The network went live in December 2018, and is currently governed by R3. An independent, not-for-profit foundation has been set up to govern the network, and a transitional board will be selected from initial participants in Spring 2019, which will oversee the foundation until democratic elections are held a year later. See the [governance model](https://corda.network/governance/governance-guidelines.html) for more detail.

The network will support many sub-groups of participants running particular CorDapps (sometimes referred to as ‘business networks’), and these groups will often have a co-ordinating party (the ‘business network operator’) who manages the distribution of the app and rules, including membership, for its use. There is a clear separation between areas of control for the network as a whole and for individual business networks. Like the internet, Corda Network intends to exist as a background utility.

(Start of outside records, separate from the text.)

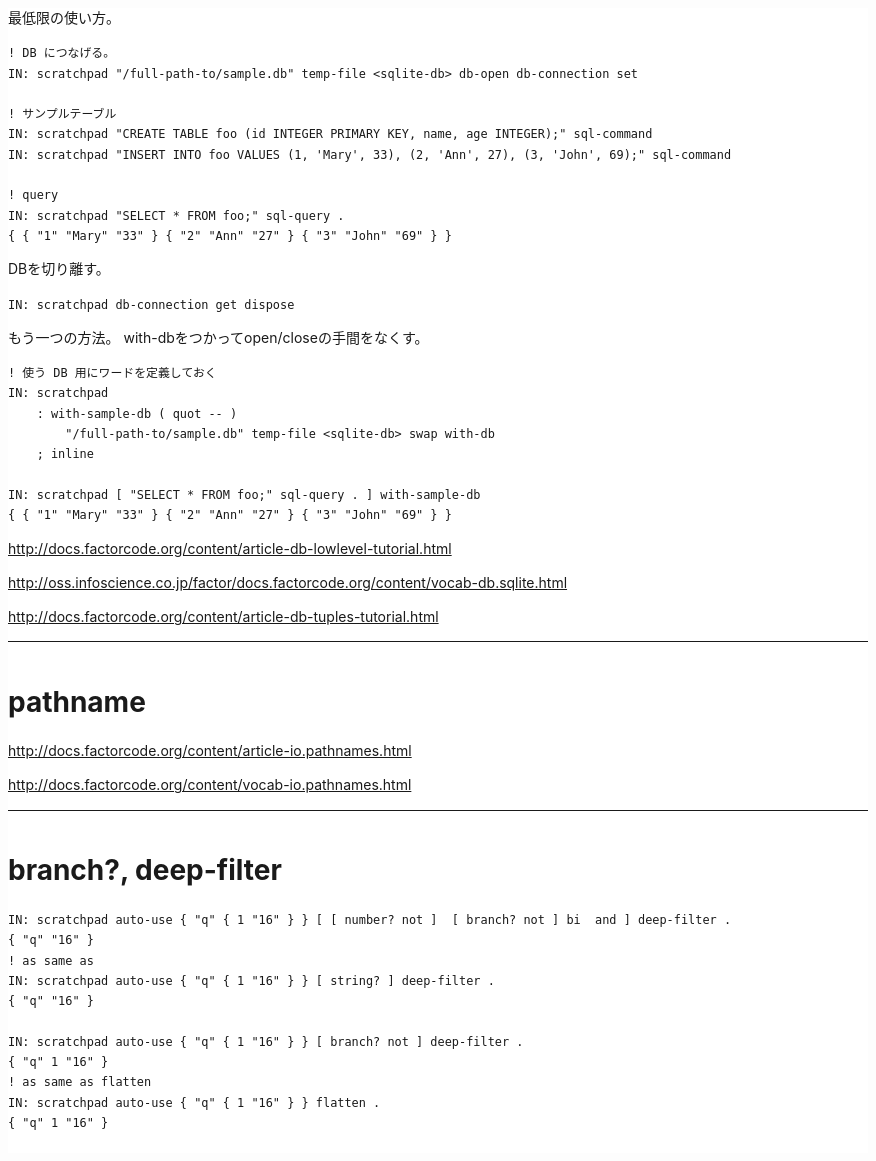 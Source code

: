 最低限の使い方。

```factor
! DB につなげる。
IN: scratchpad "/full-path-to/sample.db" temp-file <sqlite-db> db-open db-connection set
 
! サンプルテーブル
IN: scratchpad "CREATE TABLE foo (id INTEGER PRIMARY KEY, name, age INTEGER);" sql-command
IN: scratchpad "INSERT INTO foo VALUES (1, 'Mary', 33), (2, 'Ann', 27), (3, 'John', 69);" sql-command
 
! query
IN: scratchpad "SELECT * FROM foo;" sql-query .
{ { "1" "Mary" "33" } { "2" "Ann" "27" } { "3" "John" "69" } }
```

DBを切り離す。

```factor
IN: scratchpad db-connection get dispose
```

もう一つの方法。
with-dbをつかってopen/closeの手間をなくす。

```factor
! 使う DB 用にワードを定義しておく
IN: scratchpad 
    : with-sample-db ( quot -- )
		"/full-path-to/sample.db" temp-file <sqlite-db> swap with-db 
    ; inline
 
IN: scratchpad [ "SELECT * FROM foo;" sql-query . ] with-sample-db
{ { "1" "Mary" "33" } { "2" "Ann" "27" } { "3" "John" "69" } }
```

http://docs.factorcode.org/content/article-db-lowlevel-tutorial.html

http://oss.infoscience.co.jp/factor/docs.factorcode.org/content/vocab-db.sqlite.html

http://docs.factorcode.org/content/article-db-tuples-tutorial.html

---

# pathname

http://docs.factorcode.org/content/article-io.pathnames.html

http://docs.factorcode.org/content/vocab-io.pathnames.html


---

# branch?, deep-filter

```factor
IN: scratchpad auto-use { "q" { 1 "16" } } [ [ number? not ]  [ branch? not ] bi  and ] deep-filter .
{ "q" "16" }
! as same as
IN: scratchpad auto-use { "q" { 1 "16" } } [ string? ] deep-filter .
{ "q" "16" }
 
IN: scratchpad auto-use { "q" { 1 "16" } } [ branch? not ] deep-filter .
{ "q" 1 "16" }
! as same as flatten
IN: scratchpad auto-use { "q" { 1 "16" } } flatten .
{ "q" 1 "16" }
 
```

The main benefit of Corda Network for participants is being able to move cash, digital assets, and identity data from one application or line of business to another. Business network operators also benefit by being able to access network-wide services, and reuse the [trust root](https://corda.network/trust-root/index.html) and network services, instead of building and managing their own.

The Corda Network website has a [high level overview](https://corda.network/participation/index.html) of the joining process.

Key services

Identity Service

The Identity Service controls admissions of participants into Corda Network. The service receives certificate signing requests (CSRs) from prospective network participants (sometimes via a business network operator) and reviews the information submitted. A digitally signed participation certificate is returned if:

of the foundation (broadly speaking, limited to sanction screening only); * The participant agrees to Corda Network participant [terms of use](https://corda.network/participation/terms-of-use.html).

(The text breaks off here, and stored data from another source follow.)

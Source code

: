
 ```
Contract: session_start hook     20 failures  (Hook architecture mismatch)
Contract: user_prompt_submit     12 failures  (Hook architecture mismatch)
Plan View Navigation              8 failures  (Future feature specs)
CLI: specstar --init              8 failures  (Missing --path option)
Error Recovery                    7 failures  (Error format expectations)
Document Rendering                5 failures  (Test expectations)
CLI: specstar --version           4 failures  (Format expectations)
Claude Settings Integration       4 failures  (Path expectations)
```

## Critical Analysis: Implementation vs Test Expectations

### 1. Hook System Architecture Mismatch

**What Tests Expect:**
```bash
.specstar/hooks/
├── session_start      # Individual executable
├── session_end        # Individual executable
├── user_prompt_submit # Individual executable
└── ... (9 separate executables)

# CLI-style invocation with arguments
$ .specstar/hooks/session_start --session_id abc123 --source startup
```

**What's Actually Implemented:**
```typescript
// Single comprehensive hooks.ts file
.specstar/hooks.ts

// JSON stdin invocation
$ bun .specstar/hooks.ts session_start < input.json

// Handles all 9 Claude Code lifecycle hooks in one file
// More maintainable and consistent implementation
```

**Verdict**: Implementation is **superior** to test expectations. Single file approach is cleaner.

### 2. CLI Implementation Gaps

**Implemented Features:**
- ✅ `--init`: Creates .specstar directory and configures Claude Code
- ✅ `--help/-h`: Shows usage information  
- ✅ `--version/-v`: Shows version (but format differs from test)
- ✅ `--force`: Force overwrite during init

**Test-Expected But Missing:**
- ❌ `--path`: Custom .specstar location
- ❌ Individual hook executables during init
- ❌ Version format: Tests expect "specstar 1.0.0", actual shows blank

The Corda Network node can then use the participation certificate to register itself with the Network Map Service.

Network Map Service

The Network Map Service accepts digitally signed documents describing network routing and identifying information from nodes, based on the participation certificates signed by the Identity Service, and makes this information available to all Corda Network nodes.

Notary Service

The Corda design separates correctness consensus from uniqueness consensus, and the latter is provided by one or more Notary Services. The Notary will digitally sign a transaction presented to it, provided no transaction referring to any of the same inputs has been previously signed by the Notary, and the transaction timestamp is within bounds.

Business network operators and network participants may choose to enter into legal agreements which rely on the presence of such digital signatures when determining whether a transaction to which they are party, or upon the details of which they otherwise rely, is to be treated as ‘confirmed’ in accordance with the terms of the underlying agreement.

Support Service

The Support Service is provided to participants and business network operators to manage and resolve inquiries and incidents relating to the Identity Service, Network Map Service and Notary Services.

CRL configuration

The Corda Network provides an endpoint serving an empty certificate revocation list for TLS-level certificates. This is intended for deployments that do not provide a CRL infrastructure but still require strict CRL mode checking. In order to use this, add the following to your configuration file:

tlsCertCrlDistPoint = "https://crl.cordaconnect.org/cordatls.crl"
        tlsCertCrlIssuer = "C=US, L=New York, O=R3 HoldCo LLC, OU=Corda, CN=Corda Root CA"

This set-up ensures that the TLS-level certificates are embedded with the CRL distribution point referencing the CRL issued by R3. In cases where a proprietary CRL infrastructure is provided those values need to be changed accordingly.